Strain selection is all about identifying a one-in-a-million difference that indicates a slight, subtle change in chemistry or morphology resulting in a valuable product. Like in algae cultivation, we take a moment here to celebrate diversity among algae scientists, recognizing that doing things just a little differently often results in spectacular rewards.

This is the first of many stories about diversity and inclusivity produced by the ATP3 team in which we will focus on the diversity of an industry that includes people of all backgrounds, ages, nationalities and genders. This installment focuses on what female scientists are accomplishing.

Senior researcher Lieve Laurens, in the bioprocess research and development group at ATP3 partner National Renewable Energy Laboratory (NREL), encourages current professionals in the algae industry to continue to inspire women to enjoy and participate in science, technology, engineering and mathematics (STEM).
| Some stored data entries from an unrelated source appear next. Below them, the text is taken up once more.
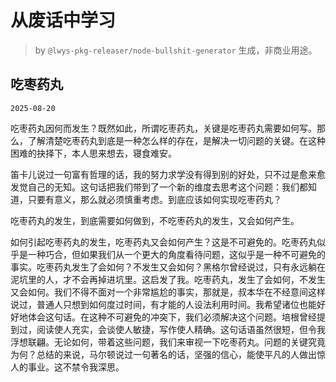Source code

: # 从废话中学习

> by `@lwys-pkg-releaser/node-bullshit-generator` 生成，非商业用途。

## 吃枣药丸

`2025-08-20`

吃枣药丸因何而发生？既然如此，所谓吃枣药丸，关键是吃枣药丸需要如何写。那么，了解清楚吃枣药丸到底是一种怎么样的存在，是解决一切问题的关键。在这种困难的抉择下，本人思来想去，寝食难安。

笛卡儿说过一句富有哲理的话，我的努力求学没有得到别的好处，只不过是愈来愈发觉自己的无知。这句话把我们带到了一个新的维度去思考这个问题：我们都知道，只要有意义，那么就必须慎重考虑。到底应该如何实现吃枣药丸？

吃枣药丸的发生，到底需要如何做到，不吃枣药丸的发生，又会如何产生。

如何引起吃枣药丸的发生，吃枣药丸又会如何产生？这是不可避免的。吃枣药丸似乎是一种巧合，但如果我们从一个更大的角度看待问题，这似乎是一种不可避免的事实。吃枣药丸发生了会如何？不发生又会如何？黑格尔曾经说过，只有永远躺在泥坑里的人，才不会再掉进坑里。这启发了我。吃枣药丸，发生了会如何，不发生又会如何。我们不得不面对一个非常尴尬的事实，那就是，叔本华在不经意间这样说过，普通人只想到如何度过时间，有才能的人设法利用时间。我希望诸位也能好好地体会这句话。在这种不可避免的冲突下，我们必须解决这个问题。培根曾经提到过，阅读使人充实，会谈使人敏捷，写作使人精确。这句话语虽然很短，但令我浮想联翩。无论如何，带着这些问题，我们来审视一下吃枣药丸。问题的关键究竟为何？总结的来说，马尔顿说过一句著名的话，坚强的信心，能使平凡的人做出惊人的事业。这不禁令我深思。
“I get to meet such a large number of wicked-smart women in this industry, often women who are on track to become the next generation of movers and shakers with great ideas and ideals,” Laurens said. “I believe we, as women, have come a long way in the research community, but with more exposure to the real world of research, we could probably get more female students inspired to pursue STEM degrees and maybe ultimately see more women represented in the decision-making positions in research and development programs. Providing more tools, resources and opportunities can go a long way in recruiting the best researchers in our field.”

The purpose of acting as strong role models helps the industry to stave off the remnants of overt discrimination, which sometimes takes the form of subtle remarks or acts, said Amy Landis, an expert in life cycle assessment (LCA) and who is currently conducting LCA for ATP3 and Cellana LLC, ATP3’s partner site in Kona, Hawaii.

“One challenge is recognizing the subtleties; maybe you have a higher service load or engage in more mentoring,” Landis said. “Maybe you’re always volunteered for perceived female-tasks like note taking or snacks at a meeting. I try to always be aware and proactive. I have a high mentoring load because I care about mentoring women in STEM, and I’m not only OK with that, but I bring these activities to the attention of my supervisor so that I get credit for my extra work.”

Strong role models and a focus on diversity are also important to continue to bring women and multicultural experts to the higher echelon of STEM and the algae industry, said Reyna Javar, an analytical chemist with Cellana.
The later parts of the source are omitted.